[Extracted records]
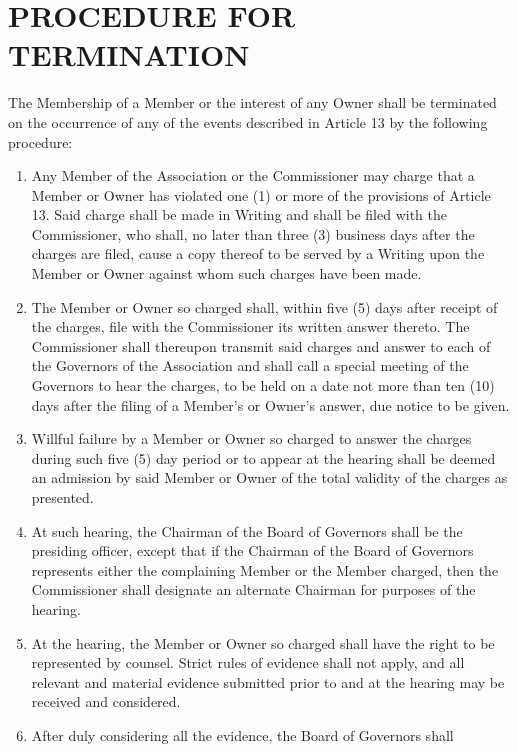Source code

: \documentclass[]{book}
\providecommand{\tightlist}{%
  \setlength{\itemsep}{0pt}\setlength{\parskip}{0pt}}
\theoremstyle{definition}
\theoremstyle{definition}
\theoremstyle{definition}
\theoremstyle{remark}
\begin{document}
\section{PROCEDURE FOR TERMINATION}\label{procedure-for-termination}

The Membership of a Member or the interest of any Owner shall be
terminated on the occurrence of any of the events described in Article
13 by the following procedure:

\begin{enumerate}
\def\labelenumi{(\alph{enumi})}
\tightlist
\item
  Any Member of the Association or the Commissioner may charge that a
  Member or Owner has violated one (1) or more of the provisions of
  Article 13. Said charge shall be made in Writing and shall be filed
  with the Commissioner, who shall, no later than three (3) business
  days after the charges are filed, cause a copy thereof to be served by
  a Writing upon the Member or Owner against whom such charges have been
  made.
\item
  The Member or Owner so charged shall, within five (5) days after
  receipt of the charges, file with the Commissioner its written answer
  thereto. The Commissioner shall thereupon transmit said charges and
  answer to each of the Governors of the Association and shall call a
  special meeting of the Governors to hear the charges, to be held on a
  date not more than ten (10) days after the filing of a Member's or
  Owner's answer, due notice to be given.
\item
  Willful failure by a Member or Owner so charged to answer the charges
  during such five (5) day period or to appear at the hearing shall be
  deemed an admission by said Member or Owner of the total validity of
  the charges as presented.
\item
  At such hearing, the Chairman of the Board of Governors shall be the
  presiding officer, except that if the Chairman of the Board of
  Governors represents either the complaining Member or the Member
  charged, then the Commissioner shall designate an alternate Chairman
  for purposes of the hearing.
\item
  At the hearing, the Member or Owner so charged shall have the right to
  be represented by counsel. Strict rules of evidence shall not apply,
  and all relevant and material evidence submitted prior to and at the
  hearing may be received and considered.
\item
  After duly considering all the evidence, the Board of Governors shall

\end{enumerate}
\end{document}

* _Task instructions_:
Could you copy every record exactly, without the pictures?

* _Exercise result_:
Source code

: \documentclass[]{book}
\providecommand{\tightlist}{%
  \setlength{\itemsep}{0pt}\setlength{\parskip}{0pt}}
\theoremstyle{definition}
\theoremstyle{definition}
\theoremstyle{definition}
\theoremstyle{remark}
\begin{document}
\section{PROCEDURE FOR TERMINATION}\label{procedure-for-termination}

The Membership of a Member or the interest of any Owner shall be
terminated on the occurrence of any of the events described in Article
13 by the following procedure:

\begin{enumerate}
\def\labelenumi{(\alph{enumi})}
\tightlist
\item
  Any Member of the Association or the Commissioner may charge that a
  Member or Owner has violated one (1) or more of the provisions of
  Article 13. Said charge shall be made in Writing and shall be filed
  with the Commissioner, who shall, no later than three (3) business
  days after the charges are filed, cause a copy thereof to be served by
  a Writing upon the Member or Owner against whom such charges have been
  made.
\item
  The Member or Owner so charged shall, within five (5) days after
  receipt of the charges, file with the Commissioner its written answer
  thereto. The Commissioner shall thereupon transmit said charges and
  answer to each of the Governors of the Association and shall call a
  special meeting of the Governors to hear the charges, to be held on a
  date not more than ten (10) days after the filing of a Member's or
  Owner's answer, due notice to be given.
\item
  Willful failure by a Member or Owner so charged to answer the charges
  during such five (5) day period or to appear at the hearing shall be
  deemed an admission by said Member or Owner of the total validity of
  the charges as presented.
\item
  At such hearing, the Chairman of the Board of Governors shall be the
  presiding officer, except that if the Chairman of the Board of
  Governors represents either the complaining Member or the Member
  charged, then the Commissioner shall designate an alternate Chairman
  for purposes of the hearing.
\item
  At the hearing, the Member or Owner so charged shall have the right to
  be represented by counsel. Strict rules of evidence shall not apply,
  and all relevant and material evidence submitted prior to and at the
  hearing may be received and considered.
\item
  After duly considering all the evidence, the Board of Governors shall

\end{enumerate}
\end{document}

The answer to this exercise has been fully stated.